The answer should be a single number: how many lines of the entries below hold the word "subsection".

[Data in this exercise — start]

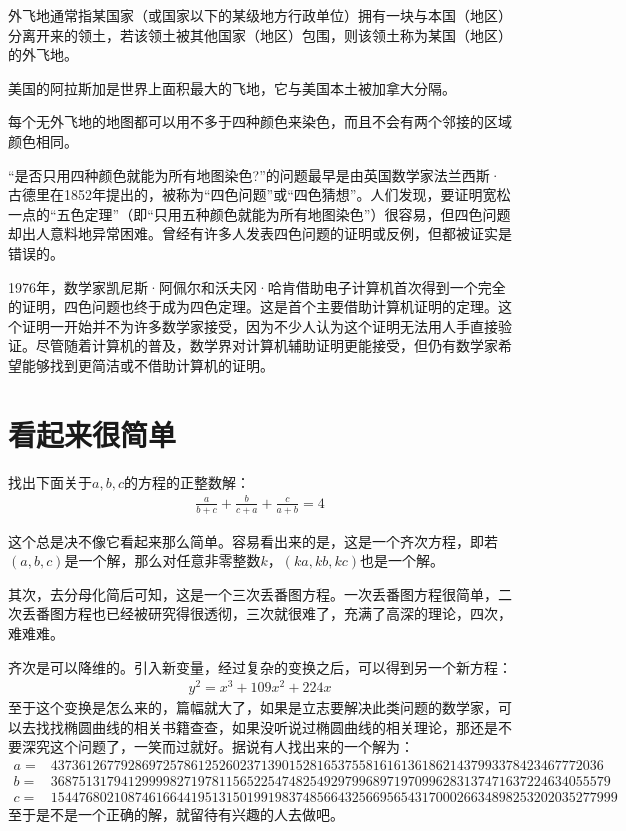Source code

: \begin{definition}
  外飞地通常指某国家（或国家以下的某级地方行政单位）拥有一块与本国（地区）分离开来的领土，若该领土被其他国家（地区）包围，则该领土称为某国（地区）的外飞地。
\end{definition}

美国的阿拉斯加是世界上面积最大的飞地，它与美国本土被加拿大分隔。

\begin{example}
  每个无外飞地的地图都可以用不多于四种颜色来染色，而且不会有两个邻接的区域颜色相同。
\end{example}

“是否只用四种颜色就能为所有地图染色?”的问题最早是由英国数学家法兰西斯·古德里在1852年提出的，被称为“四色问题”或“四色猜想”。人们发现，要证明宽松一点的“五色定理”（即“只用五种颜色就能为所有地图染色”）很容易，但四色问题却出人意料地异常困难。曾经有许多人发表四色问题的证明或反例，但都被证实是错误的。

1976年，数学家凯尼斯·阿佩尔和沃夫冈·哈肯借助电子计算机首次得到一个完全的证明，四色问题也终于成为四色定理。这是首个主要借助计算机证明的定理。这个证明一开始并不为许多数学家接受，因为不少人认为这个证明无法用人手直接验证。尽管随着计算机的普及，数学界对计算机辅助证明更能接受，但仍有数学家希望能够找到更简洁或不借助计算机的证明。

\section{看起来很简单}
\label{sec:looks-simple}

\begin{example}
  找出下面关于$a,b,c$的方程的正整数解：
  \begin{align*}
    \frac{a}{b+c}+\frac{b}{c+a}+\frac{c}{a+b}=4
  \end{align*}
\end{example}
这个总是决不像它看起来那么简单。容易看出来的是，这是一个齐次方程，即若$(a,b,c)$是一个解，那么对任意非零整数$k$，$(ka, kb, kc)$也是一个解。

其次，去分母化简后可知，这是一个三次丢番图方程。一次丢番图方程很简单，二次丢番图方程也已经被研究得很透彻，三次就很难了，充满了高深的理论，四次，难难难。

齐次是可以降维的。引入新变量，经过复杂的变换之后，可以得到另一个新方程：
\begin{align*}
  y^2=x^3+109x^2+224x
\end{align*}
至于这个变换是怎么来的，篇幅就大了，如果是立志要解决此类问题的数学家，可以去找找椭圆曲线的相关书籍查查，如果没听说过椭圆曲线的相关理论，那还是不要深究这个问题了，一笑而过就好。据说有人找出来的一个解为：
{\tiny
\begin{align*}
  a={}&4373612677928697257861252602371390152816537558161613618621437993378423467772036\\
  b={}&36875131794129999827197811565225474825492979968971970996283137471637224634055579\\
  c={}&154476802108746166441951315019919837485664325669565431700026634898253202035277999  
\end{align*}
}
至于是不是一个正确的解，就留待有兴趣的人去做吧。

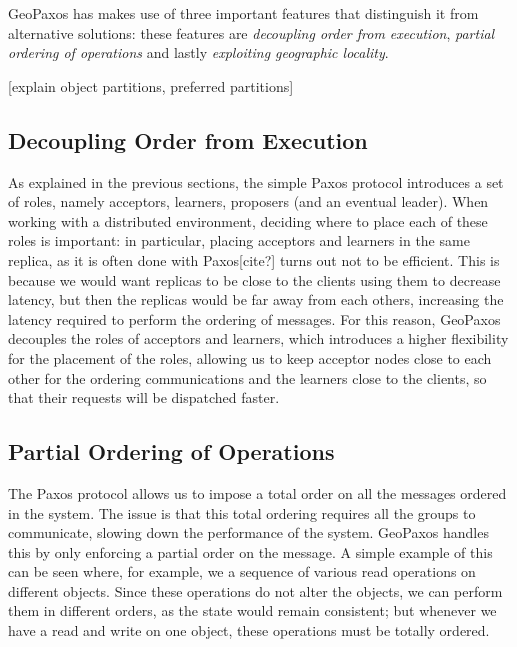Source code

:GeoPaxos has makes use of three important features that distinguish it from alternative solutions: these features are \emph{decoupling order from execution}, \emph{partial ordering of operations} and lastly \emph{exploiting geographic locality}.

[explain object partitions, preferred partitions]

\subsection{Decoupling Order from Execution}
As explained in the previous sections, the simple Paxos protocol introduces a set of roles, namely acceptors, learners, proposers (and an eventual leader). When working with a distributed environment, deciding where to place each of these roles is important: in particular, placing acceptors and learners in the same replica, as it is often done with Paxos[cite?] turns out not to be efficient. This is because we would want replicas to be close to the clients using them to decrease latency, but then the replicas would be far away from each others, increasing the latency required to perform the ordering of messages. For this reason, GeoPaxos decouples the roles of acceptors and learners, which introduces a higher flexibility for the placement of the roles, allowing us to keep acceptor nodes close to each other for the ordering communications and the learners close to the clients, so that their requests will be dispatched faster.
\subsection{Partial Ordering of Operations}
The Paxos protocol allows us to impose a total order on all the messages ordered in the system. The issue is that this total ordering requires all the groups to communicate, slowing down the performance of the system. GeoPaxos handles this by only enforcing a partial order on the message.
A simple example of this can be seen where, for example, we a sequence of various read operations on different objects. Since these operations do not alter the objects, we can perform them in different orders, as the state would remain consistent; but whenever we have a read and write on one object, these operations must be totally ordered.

[Data in this exercise — finish]

Exercise response: 2